*** Begin section ***

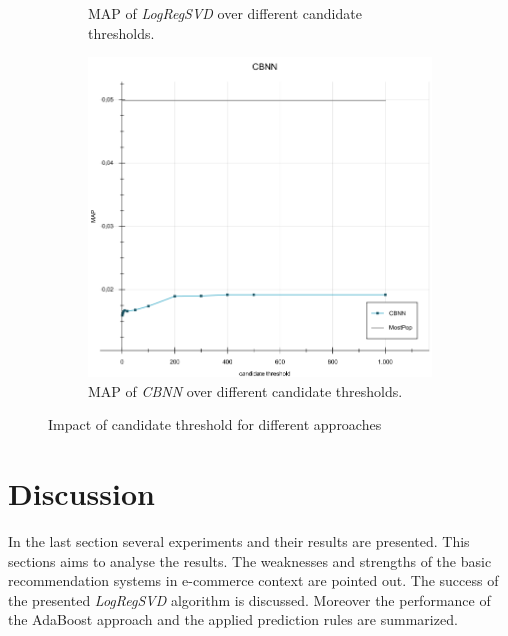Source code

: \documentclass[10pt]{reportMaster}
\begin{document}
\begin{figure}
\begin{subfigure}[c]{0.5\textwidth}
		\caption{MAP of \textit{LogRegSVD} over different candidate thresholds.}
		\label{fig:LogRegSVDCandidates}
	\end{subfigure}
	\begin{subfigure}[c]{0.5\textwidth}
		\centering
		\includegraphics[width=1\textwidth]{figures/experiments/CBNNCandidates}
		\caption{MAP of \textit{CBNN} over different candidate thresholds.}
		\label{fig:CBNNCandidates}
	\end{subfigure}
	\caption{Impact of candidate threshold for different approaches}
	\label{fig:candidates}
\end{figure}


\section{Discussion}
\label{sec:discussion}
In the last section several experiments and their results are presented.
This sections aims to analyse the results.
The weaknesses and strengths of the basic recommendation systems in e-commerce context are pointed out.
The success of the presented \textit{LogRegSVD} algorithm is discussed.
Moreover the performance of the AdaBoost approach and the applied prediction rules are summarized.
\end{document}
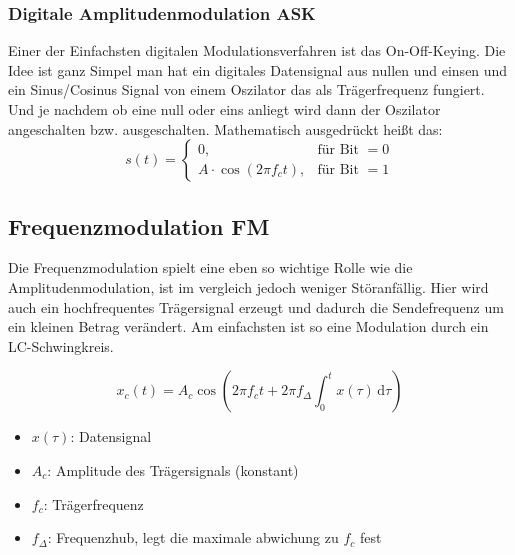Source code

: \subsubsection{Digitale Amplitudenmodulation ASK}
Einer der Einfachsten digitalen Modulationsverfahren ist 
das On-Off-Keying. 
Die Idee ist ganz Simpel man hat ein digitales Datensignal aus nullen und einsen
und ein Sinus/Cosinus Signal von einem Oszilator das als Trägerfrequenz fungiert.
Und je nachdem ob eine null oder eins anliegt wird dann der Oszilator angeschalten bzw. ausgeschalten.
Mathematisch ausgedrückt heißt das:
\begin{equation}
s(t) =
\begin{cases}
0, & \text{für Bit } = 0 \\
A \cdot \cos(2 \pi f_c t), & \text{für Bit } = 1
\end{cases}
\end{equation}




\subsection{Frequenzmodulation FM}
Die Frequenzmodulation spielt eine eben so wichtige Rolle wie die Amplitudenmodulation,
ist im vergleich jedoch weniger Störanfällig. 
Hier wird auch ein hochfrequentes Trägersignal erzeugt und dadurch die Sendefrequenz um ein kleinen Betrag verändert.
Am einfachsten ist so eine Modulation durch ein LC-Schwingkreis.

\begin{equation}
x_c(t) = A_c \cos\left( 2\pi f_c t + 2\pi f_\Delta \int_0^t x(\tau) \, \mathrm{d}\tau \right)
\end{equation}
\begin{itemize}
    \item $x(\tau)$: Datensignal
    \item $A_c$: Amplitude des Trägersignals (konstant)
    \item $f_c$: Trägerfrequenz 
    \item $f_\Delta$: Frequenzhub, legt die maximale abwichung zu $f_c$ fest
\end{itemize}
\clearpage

*** End section ***
*** Begin section ***

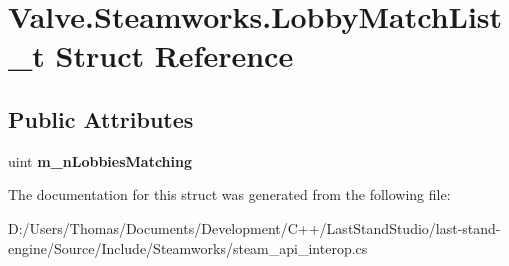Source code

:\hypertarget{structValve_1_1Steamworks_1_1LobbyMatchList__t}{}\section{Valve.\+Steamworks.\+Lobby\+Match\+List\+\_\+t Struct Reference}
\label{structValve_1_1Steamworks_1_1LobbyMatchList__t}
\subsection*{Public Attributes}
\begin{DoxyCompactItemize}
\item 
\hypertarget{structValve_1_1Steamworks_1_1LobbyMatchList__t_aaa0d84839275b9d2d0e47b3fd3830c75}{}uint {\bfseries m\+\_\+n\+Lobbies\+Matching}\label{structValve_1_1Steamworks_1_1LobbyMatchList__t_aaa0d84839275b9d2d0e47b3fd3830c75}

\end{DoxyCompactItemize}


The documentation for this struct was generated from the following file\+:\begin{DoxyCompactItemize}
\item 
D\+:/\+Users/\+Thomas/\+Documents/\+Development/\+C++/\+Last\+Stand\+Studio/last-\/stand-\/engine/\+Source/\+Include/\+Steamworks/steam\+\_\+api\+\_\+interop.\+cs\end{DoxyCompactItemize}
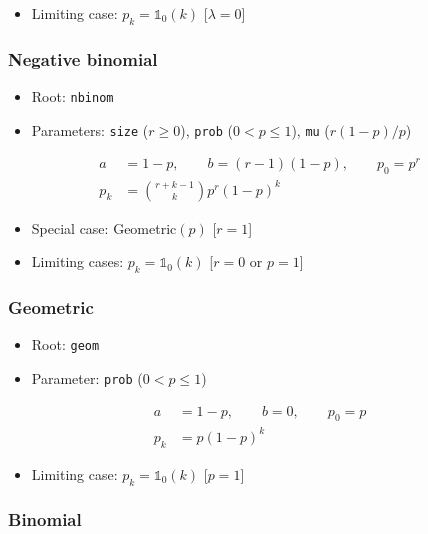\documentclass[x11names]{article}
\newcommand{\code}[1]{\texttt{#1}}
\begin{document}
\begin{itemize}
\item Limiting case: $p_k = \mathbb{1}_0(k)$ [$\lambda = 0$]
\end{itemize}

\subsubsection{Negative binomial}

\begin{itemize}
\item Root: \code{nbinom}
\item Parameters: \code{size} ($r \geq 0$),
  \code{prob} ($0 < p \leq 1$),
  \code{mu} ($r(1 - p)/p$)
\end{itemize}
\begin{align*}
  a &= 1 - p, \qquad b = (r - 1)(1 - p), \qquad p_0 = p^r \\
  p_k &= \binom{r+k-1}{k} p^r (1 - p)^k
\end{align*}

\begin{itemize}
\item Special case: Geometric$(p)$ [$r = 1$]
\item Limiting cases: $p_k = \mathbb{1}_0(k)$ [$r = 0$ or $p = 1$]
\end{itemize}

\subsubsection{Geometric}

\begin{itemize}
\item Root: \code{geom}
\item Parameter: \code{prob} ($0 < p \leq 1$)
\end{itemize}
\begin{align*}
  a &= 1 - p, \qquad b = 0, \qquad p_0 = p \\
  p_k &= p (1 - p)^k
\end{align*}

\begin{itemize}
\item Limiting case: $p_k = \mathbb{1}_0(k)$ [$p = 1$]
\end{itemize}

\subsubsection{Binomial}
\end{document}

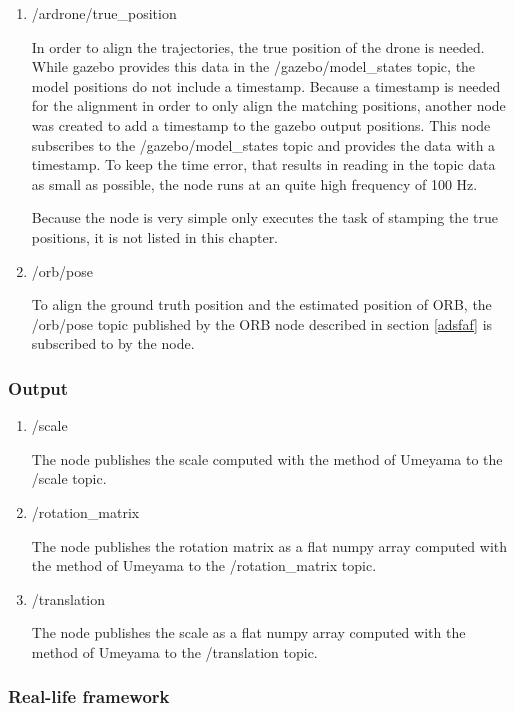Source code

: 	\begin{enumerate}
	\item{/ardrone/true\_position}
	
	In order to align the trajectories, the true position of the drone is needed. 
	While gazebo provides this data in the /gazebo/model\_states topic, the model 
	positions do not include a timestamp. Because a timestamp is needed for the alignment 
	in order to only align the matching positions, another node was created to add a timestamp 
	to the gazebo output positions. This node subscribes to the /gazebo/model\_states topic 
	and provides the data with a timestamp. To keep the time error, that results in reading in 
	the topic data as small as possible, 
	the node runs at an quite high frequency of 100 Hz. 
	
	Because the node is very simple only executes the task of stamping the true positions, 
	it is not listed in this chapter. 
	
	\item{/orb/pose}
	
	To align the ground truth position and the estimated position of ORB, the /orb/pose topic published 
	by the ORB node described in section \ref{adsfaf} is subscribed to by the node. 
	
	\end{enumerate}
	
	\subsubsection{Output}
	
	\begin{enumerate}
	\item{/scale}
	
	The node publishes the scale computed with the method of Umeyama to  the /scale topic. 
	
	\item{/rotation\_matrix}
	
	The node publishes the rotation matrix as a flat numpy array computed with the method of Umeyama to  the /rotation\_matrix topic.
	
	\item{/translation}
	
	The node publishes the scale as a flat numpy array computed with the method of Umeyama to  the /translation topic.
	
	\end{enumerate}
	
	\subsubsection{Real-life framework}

*** End section ***

The answer must be every line of the records above that holds the word "Geometric".

• [PROBLEM SOLUTION]:
\item Special case: Geometric$(p)$ [$r = 1$]
\subsubsection{Geometric}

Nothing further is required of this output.